MHB Proving the Congruence of Primes of the Form x² + 5y² (mod 20)

[Shobhit]

If $p$ is an odd prime expressible as
$$p=x^2+5y^2$$
where $x,y$ are integers, then prove that $p \equiv 1 \text{ or }9\text{ (mod 20)}$.

 

[mathbalarka]

Re: Primes of the form $x^2+5y^2$

Very nice, I like this one. The proof follows immediately from basic genus theory, and I am not going to post it down here (spoiler purpose).

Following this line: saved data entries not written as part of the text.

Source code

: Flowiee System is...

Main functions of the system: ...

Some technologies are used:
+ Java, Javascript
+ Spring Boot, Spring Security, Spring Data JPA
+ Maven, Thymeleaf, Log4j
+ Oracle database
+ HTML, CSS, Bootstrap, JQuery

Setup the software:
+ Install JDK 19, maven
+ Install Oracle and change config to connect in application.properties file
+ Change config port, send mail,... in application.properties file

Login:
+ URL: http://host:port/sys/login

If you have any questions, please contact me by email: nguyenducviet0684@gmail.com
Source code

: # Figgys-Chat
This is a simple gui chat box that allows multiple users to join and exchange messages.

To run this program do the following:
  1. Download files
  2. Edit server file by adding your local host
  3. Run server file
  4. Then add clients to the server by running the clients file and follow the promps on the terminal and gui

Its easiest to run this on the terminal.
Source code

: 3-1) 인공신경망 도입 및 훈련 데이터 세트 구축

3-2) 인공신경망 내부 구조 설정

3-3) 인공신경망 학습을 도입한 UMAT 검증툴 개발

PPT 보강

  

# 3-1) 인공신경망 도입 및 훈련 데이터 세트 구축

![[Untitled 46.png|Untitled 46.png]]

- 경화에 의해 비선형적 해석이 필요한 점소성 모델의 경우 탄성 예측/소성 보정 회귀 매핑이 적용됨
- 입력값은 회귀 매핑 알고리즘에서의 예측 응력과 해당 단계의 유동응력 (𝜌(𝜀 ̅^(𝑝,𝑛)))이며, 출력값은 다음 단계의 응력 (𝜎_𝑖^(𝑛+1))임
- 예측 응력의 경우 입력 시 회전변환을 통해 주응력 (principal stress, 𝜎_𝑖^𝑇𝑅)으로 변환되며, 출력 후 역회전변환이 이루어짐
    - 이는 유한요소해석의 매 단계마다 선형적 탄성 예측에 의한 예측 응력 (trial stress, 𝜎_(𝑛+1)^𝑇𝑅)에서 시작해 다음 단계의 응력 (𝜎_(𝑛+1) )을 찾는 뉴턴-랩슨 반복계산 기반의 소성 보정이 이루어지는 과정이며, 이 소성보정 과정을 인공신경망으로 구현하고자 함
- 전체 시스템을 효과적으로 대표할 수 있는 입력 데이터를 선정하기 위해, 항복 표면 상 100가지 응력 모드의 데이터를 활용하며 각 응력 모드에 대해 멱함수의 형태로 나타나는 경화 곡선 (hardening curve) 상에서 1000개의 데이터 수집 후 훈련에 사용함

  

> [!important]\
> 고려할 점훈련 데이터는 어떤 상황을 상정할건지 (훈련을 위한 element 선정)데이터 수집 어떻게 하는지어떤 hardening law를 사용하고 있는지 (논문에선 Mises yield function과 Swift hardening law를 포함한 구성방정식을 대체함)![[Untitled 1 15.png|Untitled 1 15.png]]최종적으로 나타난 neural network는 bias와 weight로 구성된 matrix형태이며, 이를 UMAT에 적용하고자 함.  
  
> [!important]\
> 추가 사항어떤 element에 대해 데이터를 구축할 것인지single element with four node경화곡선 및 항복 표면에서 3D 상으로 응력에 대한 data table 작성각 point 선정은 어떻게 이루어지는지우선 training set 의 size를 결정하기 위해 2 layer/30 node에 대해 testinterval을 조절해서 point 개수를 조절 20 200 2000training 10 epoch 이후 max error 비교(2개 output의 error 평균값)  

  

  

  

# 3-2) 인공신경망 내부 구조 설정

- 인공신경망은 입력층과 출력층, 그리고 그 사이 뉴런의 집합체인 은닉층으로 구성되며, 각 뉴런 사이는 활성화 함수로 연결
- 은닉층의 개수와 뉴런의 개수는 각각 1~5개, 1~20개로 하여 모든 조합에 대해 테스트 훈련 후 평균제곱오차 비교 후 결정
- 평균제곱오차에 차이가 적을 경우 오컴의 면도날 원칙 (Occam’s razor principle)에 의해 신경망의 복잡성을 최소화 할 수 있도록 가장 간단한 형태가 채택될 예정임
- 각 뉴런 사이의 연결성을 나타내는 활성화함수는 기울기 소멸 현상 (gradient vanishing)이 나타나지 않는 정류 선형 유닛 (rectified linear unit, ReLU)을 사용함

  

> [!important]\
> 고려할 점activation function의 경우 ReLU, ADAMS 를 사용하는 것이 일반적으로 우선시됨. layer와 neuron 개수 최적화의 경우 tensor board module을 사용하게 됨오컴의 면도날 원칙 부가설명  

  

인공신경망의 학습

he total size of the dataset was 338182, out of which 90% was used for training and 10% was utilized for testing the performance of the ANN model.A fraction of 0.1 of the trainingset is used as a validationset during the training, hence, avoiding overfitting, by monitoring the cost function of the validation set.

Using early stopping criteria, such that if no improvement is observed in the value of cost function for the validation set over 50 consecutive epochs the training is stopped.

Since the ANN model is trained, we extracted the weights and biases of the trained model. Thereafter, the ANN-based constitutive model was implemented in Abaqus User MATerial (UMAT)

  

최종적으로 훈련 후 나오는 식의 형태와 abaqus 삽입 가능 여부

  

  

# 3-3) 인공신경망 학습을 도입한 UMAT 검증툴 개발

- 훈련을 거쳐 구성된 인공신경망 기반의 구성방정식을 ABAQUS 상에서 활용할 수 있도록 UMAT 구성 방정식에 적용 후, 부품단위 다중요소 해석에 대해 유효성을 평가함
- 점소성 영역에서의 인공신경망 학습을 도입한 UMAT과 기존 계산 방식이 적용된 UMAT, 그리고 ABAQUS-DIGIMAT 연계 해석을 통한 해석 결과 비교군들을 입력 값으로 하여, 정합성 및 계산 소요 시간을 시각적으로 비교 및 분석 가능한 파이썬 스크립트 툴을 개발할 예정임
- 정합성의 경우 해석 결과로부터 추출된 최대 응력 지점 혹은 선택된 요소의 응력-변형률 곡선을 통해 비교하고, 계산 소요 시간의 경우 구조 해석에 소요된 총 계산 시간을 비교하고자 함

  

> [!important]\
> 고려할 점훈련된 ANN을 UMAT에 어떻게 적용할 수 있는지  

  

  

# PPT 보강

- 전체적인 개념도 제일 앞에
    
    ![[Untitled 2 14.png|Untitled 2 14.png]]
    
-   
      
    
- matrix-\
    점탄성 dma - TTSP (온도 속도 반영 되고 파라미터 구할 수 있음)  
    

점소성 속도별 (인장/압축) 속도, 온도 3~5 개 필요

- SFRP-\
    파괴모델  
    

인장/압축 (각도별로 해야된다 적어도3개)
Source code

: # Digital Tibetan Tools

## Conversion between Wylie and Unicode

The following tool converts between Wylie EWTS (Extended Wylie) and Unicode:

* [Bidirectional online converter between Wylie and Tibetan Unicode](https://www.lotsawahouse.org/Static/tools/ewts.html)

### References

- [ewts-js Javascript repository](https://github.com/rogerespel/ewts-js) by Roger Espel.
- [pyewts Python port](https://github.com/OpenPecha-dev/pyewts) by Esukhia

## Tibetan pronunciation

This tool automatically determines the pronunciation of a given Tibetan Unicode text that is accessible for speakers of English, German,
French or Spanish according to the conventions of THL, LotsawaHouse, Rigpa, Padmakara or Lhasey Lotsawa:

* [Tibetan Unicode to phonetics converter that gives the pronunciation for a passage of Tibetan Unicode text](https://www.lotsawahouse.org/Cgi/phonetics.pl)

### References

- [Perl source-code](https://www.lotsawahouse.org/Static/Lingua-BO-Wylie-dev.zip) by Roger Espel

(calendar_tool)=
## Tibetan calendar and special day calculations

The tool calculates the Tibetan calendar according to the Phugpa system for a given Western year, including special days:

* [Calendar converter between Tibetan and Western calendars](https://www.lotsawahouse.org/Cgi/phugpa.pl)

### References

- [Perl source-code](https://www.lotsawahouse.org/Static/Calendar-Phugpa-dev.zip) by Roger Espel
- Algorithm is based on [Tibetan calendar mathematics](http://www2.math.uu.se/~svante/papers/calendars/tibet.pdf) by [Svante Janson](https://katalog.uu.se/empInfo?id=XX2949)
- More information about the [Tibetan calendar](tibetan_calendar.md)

For beginners, I would give a hint :

Spoiler

A prime of the particular form is of the form 1, 3, 7 or 9 modulo 20

Balarka
.

 

[chisigma]

Re: Primes of the form $x^2+5y^2$

If $p$ is an odd prime expressible as
$$p=x^2+5y^2$$
where $x,y$ are integers, then prove that $p \equiv 1 \text{ or }9\text{ (mod 20)}$.

Spoiler

It must be necessarly x even and y odd or x odd and y even. In the first case You set x = 2 n and y = 2 m + 1 so that is...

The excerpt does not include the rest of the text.